Saved data entries -

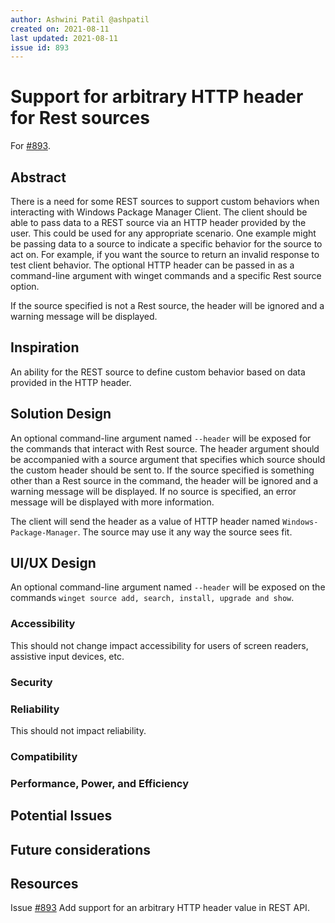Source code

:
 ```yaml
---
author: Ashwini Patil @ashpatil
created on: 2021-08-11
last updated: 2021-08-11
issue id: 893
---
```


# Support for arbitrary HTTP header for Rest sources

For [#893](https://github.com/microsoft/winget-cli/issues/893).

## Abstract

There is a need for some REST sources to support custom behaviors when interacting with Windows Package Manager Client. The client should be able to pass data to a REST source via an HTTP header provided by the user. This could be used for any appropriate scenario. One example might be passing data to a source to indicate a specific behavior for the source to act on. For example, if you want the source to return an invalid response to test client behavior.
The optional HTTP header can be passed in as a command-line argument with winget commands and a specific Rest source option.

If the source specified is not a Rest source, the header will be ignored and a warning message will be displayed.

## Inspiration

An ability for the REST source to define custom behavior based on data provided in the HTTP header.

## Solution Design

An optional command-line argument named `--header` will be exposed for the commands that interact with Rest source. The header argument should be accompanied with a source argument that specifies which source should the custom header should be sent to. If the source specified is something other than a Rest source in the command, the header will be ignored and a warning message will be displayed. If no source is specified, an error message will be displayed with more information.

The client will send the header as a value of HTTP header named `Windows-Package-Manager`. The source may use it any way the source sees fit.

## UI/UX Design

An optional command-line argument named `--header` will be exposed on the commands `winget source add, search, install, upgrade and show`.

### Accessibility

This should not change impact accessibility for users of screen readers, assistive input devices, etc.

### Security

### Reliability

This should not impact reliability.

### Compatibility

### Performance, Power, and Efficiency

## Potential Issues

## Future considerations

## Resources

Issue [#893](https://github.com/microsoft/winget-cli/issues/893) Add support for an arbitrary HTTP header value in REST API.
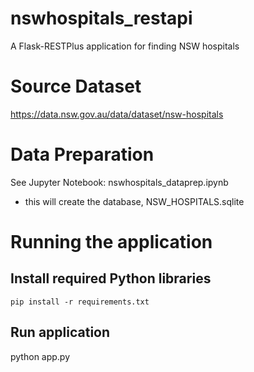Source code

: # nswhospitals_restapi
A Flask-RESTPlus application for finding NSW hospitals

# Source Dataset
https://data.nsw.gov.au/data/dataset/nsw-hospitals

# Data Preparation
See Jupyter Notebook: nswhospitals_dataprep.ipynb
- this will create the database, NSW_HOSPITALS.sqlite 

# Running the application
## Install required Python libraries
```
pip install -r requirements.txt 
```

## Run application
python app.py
---
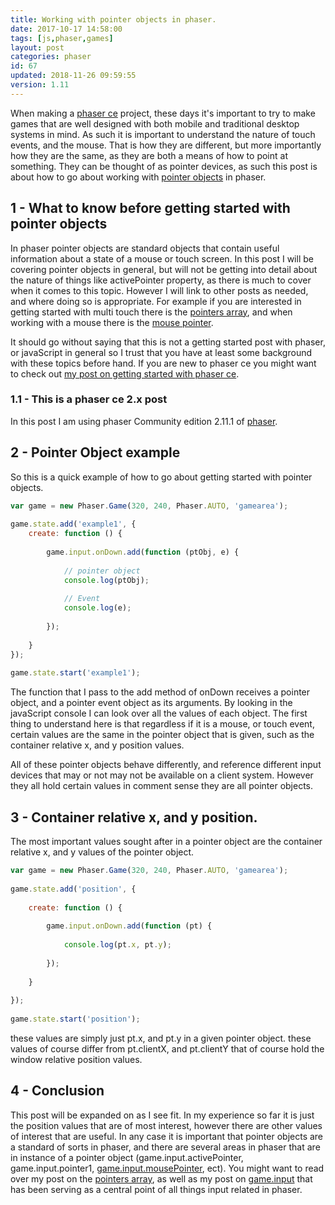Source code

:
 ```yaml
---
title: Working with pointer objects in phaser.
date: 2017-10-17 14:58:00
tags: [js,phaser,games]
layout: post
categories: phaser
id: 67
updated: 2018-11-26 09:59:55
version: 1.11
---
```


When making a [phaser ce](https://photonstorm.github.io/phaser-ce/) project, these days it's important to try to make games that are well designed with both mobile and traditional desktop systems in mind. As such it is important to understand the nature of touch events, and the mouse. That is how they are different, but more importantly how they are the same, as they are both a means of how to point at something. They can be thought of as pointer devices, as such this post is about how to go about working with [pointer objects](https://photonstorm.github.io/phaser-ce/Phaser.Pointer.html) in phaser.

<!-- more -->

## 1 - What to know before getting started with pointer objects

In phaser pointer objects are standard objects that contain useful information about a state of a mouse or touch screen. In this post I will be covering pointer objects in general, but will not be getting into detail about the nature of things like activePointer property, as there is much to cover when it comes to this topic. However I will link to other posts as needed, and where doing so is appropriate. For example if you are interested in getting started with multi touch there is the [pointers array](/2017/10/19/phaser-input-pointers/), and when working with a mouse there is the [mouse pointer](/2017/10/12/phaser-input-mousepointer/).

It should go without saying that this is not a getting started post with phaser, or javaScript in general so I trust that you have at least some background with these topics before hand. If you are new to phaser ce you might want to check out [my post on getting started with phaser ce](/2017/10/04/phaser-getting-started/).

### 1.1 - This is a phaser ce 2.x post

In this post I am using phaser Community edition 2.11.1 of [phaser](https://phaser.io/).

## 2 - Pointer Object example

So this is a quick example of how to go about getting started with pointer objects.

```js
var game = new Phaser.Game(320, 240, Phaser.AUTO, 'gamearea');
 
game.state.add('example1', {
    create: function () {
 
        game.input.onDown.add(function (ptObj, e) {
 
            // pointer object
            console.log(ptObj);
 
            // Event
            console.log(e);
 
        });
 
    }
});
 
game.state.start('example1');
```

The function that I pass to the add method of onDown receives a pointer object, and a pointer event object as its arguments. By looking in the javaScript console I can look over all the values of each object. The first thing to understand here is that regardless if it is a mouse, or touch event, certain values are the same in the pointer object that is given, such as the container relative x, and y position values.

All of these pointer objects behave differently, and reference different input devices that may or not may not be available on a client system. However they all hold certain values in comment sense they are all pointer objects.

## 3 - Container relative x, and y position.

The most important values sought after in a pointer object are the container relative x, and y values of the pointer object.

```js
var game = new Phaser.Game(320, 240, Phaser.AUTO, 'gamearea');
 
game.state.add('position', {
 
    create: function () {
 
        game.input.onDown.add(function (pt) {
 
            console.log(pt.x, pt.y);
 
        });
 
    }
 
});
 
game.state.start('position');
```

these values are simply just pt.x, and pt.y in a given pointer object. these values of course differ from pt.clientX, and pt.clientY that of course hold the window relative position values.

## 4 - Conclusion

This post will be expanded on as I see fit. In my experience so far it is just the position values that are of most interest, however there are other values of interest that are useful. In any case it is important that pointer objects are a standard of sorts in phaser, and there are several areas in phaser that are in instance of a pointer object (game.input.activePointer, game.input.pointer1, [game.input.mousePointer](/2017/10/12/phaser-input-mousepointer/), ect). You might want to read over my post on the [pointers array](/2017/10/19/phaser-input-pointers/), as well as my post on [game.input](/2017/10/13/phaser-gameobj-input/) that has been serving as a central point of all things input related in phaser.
* * *
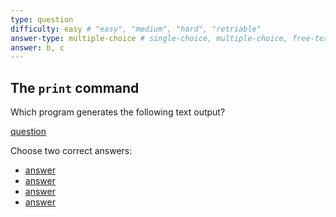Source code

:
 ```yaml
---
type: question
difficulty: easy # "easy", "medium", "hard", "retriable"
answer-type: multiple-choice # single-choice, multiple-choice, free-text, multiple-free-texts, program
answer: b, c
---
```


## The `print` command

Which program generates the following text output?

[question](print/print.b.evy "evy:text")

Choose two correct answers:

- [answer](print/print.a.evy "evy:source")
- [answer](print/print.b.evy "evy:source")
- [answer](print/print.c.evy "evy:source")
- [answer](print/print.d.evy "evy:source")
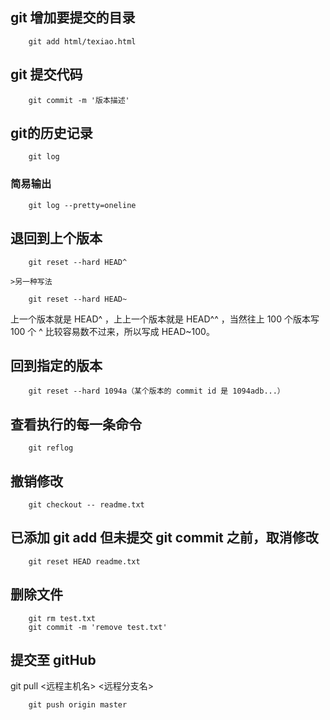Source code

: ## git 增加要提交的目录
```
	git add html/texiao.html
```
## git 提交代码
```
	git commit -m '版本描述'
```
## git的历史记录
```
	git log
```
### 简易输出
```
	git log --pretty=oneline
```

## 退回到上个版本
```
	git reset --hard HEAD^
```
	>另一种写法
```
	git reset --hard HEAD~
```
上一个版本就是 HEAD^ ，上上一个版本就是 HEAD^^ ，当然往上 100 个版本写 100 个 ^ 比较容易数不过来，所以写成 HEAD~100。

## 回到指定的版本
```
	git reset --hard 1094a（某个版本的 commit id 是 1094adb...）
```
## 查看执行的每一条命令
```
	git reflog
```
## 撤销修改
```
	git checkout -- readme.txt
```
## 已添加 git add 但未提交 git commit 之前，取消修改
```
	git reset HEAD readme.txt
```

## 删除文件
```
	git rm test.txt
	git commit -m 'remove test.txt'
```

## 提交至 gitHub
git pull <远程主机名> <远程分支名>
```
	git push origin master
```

TASK BRIEF - For each line above that includes "relative", make a copy.

TASK SOLUTION -
The function that I pass to the add method of onDown receives a pointer object, and a pointer event object as its arguments. By looking in the javaScript console I can look over all the values of each object. The first thing to understand here is that regardless if it is a mouse, or touch event, certain values are the same in the pointer object that is given, such as the container relative x, and y position values.
## 3 - Container relative x, and y position.
The most important values sought after in a pointer object are the container relative x, and y values of the pointer object.
these values are simply just pt.x, and pt.y in a given pointer object. these values of course differ from pt.clientX, and pt.clientY that of course hold the window relative position values.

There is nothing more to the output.